Vancouver Island Range: Snowpack at just 58 per cent of normal, among the lowest in the province.
South Coast mountains: Only 67 per cent of normal snowpack by Jan. 1.
Frequent warm atmospheric rivers either delivered rain to mid-mountain elevations or stripped away early accumulations.

A TALE OF TWO PROVINCES
What’s striking is how localized the snow drought is when you look at the province as a whole.
While the coast missed out, the Interior mountains were cold enough at elevation to capture those same storms as snow!
Upper Columbia: 123 per cent
East Kootenay: 124 per cent
Boundary: 132 per cent
Central Coast: 160 per cent
Nechako: 143 per cent
Storms relentlessly hit B.C., but the elevation of cold air determined who got winter snowfall, with coastal ski resorts unfortunately taking the brunt of the warmer air masses.
At the valley bottom, places like Kelowna have seen a serious lack of low-elevation snow, remaining virtually snow-free through the bulk of winter.
HOW'S WHISTLER?
2025–2026 snowfall so far: 482 cm
Seasonal average: 1100 cm
On pace for the worst season since 2014–2015 (671 cm)
Could also rival 2000–2001 (734 cm) and 2008–2009 (889 cm), the only recent below-seasonal years to occur during La Niña-influenced patterns, which makes this pattern particularly rare

Weak La Niña winters typically boost snowfall in coastal ranges, not squash it.
This year is bucking the ENSO trend.
A WINTER THAT FEELS LIKE SPRING
South Coast temperatures have consistently run above seasonal this season, and it’s showing up in some unmistakable ways:

Cherry blossoms are blooming in Victoria and Vancouver, weeks early, in some cases more than a month ahead of schedule.
Typically, blossoms begin peeking out in February.
Meanwhile, the rest of Canada is battling a dislodged polar vortex, diving temperatures, and extreme cold.
THE BIG PICTURE
The Jan. 1 snow survey pegs provincial snowpack at 107 per cent of normal, but that number hides a critical split:
Interior: Near or above normal thanks to cold air preserved in the Interior locations when the big storms showed up.
Coast and Vancouver Island: Dramatically below normal due to warm storms and persistent ridging.
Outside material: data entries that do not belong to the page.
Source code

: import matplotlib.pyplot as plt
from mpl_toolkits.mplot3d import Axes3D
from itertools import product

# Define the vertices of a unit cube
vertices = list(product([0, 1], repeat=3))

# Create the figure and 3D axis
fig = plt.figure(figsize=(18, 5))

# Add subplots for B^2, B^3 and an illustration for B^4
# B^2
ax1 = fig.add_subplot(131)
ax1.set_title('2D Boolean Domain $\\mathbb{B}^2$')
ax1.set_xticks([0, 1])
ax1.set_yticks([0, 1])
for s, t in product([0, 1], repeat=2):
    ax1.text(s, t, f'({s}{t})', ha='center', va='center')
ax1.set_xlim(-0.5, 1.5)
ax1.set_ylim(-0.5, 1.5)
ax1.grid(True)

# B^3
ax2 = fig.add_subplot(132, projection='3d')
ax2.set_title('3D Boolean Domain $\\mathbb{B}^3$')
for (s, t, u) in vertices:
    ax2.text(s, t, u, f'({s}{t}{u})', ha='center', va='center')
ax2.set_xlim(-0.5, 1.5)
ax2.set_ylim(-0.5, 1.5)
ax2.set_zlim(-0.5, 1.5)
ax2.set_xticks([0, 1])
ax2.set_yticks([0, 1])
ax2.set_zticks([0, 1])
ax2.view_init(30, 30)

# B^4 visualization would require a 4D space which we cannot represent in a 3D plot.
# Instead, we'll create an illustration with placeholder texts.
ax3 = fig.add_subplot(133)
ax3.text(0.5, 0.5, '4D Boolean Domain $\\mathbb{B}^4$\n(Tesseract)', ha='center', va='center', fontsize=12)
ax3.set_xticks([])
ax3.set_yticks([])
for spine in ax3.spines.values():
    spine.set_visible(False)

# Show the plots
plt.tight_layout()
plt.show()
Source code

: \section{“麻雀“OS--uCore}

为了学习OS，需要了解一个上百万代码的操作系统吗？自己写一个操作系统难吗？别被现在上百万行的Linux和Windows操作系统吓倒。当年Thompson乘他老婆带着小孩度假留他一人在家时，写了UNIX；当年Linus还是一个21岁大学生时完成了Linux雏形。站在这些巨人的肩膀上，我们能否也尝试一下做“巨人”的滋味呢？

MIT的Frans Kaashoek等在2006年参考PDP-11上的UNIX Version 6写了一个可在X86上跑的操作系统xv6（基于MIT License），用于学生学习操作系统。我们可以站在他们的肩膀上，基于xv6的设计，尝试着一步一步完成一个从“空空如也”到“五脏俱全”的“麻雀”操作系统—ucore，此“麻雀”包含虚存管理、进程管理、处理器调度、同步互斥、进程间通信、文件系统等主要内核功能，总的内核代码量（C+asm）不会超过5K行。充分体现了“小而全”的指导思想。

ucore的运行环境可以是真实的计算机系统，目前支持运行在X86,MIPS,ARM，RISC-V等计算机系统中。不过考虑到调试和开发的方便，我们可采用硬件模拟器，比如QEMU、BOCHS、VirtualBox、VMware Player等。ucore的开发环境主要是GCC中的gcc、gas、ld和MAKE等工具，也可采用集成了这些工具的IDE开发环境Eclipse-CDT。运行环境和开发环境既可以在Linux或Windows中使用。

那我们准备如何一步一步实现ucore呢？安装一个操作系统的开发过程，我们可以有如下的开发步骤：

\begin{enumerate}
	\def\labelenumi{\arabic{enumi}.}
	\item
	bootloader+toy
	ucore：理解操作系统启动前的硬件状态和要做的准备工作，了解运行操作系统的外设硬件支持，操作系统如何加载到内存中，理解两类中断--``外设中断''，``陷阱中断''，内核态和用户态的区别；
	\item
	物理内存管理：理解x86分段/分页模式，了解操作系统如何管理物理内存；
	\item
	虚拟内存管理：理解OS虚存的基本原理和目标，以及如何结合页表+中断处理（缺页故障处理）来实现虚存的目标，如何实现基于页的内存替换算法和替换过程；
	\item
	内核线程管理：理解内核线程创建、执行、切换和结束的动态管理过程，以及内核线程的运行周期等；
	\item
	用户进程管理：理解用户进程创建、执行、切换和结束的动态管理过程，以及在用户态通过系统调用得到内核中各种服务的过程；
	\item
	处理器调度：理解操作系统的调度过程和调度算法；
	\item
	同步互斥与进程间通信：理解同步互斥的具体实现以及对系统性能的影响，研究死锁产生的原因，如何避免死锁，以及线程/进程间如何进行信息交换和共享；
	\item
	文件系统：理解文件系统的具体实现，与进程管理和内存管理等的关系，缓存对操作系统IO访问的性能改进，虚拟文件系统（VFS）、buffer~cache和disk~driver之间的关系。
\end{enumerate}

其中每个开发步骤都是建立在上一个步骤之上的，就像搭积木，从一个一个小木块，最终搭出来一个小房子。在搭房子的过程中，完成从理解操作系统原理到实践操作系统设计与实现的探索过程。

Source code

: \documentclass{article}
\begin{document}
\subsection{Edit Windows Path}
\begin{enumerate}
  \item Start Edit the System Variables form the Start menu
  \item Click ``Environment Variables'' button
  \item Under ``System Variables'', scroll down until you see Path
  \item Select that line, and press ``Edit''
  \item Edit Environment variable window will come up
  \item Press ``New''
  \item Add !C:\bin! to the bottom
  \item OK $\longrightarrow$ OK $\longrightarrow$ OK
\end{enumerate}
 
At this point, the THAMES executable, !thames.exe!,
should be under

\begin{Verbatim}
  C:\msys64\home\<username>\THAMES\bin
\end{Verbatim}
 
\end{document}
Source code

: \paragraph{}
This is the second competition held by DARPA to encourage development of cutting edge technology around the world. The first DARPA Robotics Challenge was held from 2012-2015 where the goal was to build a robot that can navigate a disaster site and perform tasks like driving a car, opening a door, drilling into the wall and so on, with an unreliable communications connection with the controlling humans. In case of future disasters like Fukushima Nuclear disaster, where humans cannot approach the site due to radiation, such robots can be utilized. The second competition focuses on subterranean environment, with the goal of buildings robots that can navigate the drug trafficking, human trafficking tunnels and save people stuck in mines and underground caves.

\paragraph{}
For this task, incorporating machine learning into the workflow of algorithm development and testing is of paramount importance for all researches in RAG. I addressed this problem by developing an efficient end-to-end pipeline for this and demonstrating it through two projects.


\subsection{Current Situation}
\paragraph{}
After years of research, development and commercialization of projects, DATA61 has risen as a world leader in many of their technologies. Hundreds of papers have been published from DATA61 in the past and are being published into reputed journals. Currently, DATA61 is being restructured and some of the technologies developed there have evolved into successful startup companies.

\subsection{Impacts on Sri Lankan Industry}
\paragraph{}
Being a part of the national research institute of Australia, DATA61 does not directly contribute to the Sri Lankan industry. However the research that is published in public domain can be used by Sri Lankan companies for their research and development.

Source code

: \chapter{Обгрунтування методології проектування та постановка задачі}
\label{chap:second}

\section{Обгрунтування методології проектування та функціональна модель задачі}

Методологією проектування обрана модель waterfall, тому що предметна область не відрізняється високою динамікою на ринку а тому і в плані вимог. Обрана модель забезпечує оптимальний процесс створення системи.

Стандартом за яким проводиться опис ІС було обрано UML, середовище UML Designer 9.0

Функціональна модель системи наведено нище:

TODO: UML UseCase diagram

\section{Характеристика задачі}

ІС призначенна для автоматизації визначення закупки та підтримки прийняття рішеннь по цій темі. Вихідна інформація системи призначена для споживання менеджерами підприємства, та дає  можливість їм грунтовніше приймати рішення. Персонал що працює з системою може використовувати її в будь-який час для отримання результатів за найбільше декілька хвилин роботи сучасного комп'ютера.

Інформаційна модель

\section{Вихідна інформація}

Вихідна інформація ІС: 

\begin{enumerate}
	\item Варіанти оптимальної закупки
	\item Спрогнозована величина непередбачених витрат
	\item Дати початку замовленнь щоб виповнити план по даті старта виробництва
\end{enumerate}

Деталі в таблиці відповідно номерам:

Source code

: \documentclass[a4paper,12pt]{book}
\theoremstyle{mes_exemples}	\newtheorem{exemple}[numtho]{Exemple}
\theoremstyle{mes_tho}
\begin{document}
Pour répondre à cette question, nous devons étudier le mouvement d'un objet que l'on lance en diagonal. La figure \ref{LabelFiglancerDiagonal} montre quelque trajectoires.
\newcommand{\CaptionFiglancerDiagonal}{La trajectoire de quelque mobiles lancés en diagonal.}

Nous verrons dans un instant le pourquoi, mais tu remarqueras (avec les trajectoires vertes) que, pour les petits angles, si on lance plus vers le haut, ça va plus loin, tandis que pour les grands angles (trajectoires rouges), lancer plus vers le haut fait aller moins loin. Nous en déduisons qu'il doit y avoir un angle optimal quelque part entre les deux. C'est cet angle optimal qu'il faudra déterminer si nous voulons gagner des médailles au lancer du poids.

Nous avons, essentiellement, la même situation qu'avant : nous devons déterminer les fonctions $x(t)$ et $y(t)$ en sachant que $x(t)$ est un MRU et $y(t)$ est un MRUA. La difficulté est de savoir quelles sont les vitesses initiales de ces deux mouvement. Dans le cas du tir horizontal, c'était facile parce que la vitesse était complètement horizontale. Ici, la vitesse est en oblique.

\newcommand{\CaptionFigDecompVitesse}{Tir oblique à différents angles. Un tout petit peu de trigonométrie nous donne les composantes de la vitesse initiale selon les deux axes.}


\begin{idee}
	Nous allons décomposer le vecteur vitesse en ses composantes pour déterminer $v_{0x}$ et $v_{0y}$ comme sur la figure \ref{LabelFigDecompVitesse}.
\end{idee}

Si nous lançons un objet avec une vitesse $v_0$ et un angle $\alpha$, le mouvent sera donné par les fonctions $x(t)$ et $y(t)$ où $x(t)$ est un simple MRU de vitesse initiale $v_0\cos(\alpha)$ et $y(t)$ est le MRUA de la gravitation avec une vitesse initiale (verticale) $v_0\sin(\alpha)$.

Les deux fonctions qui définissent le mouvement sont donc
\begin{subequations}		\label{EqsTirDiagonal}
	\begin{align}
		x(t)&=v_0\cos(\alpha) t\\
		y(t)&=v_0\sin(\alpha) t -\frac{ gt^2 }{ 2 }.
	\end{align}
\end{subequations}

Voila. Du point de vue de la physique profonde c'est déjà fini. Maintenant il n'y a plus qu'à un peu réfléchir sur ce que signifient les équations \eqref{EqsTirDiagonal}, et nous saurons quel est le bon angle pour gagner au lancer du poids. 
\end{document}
This is a winter shaped not by lack of storms, but by the placement of the freezing line.
The recent ridge of high pressure that’s established itself across the South Coast isn’t helping matters, essentially choking off the storm track to the very mountains that need it the most.
There’s still lots of time to accumulate some much-needed snow as we shift gears into February, so we’ll be on the lookout for a pattern change.